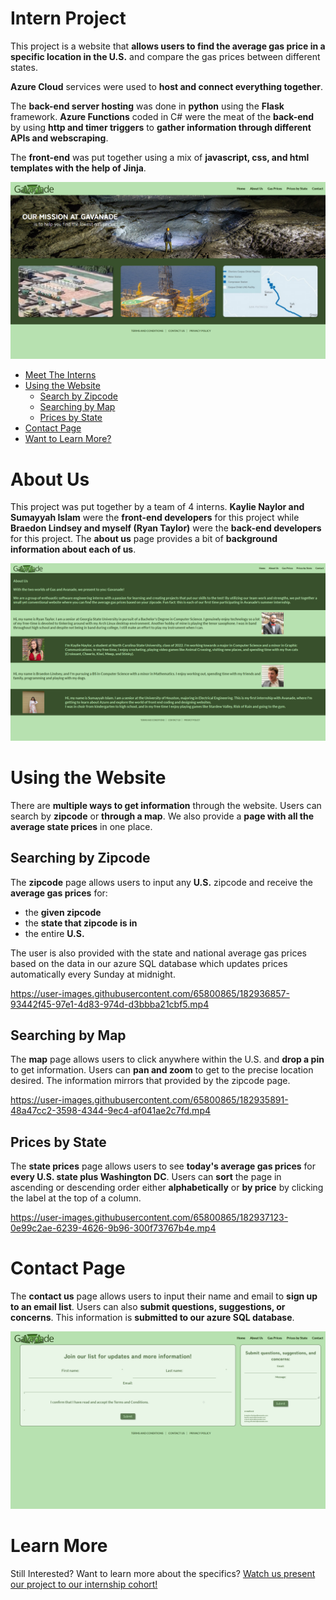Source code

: # Intern Project

This project is a website that **allows users to find the average gas price in a specific location in the U.S.** and compare the gas prices between different states.<br>

**Azure Cloud** services were used to **host and connect everything together**.<br>

The **back-end server hosting** was done in **python** using the **Flask** framework.
**Azure Functions** coded in C# were the meat of the **back-end** by using **http and timer triggers** to **gather information through different APIs and webscraping**.<br>

The **front-end** was put together using a mix of **javascript, css, and html templates with the help of Jinja**.

<p align="center">
  <img src="./assets/homepage.png"/>
</p>

-   [Meet The Interns](#about-us)
-   [Using the Website](#using-the-website)
    -   [Search by Zipcode](#searching-by-zipcode)
    -   [Searching by Map](#searching-by-map)
    -   [Prices by State](#prices-by-state)
-   [Contact Page](#contact-page)
-   [Want to Learn More?](#learn-more)

# About Us

This project was put together by a team of 4 interns.
**Kaylie Naylor and Sumayyah Islam** were the **front-end developers** for this project while **Braedon Lindsey and myself (Ryan Taylor)** were the **back-end developers** for this project.
The **about us** page provides a bit of **background information about each of us**.

<p align="center">
  <img src="./assets/about-us.png"/>
</p>

# Using the Website

There are **multiple ways to get information** through the website.
Users can search by **zipcode** or **through a map**.
We also provide a **page with all the average state prices** in one place.

## Searching by Zipcode

The **zipcode** page allows users to input any **U.S.** zipcode and receive the **average gas prices** for:

-   the **given zipcode**
-   the **state that zipcode is in**
-   the entire **U.S.**

The user is also provided with the state and national average gas prices based on the data in our azure SQL database which updates prices automatically every Sunday at midnight.

https://user-images.githubusercontent.com/65800865/182936857-93442f45-97e1-4d83-974d-d3bbba21cbf5.mp4

## Searching by Map

The **map** page allows users to click anywhere within the U.S. and **drop a pin** to get information.
Users can **pan and zoom** to get to the precise location desired. The information mirrors that provided by the zipcode page.

https://user-images.githubusercontent.com/65800865/182935891-48a47cc2-3598-4344-9ec4-af041ae2c7fd.mp4

## Prices by State

The **state prices** page allows users to see **today's average gas prices** for **every U.S. state plus Washington DC**.
Users can **sort** the page in ascending or descending order either **alphabetically** or **by price** by clicking the label at the top of a column.

https://user-images.githubusercontent.com/65800865/182937123-0e99c2ae-6239-4626-9b96-300f73767b4e.mp4

# Contact Page

The **contact us** page allows users to input their name and email to **sign up to an email list**.
Users can also **submit questions, suggestions, or concerns**.
This information is **submitted to our azure SQL database**.

<p align="center">
  <img src="./assets/contact.png"/>
</p>

# Learn More

Still Interested? Want to learn more about the specifics? [Watch us present our project to our internship cohort!](https://youtu.be/7AOjZtoHZ2M)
···
### Work to be completed
Wherever the string "allows" appears in the data above, copy the line it sits in.

### Response box
This project is a website that **allows users to find the average gas price in a specific location in the U.S.** and compare the gas prices between different states.<br>
The **zipcode** page allows users to input any **U.S.** zipcode and receive the **average gas prices** for:
The **map** page allows users to click anywhere within the U.S. and **drop a pin** to get information.
The **state prices** page allows users to see **today's average gas prices** for **every U.S. state plus Washington DC**.
The **contact us** page allows users to input their name and email to **sign up to an email list**.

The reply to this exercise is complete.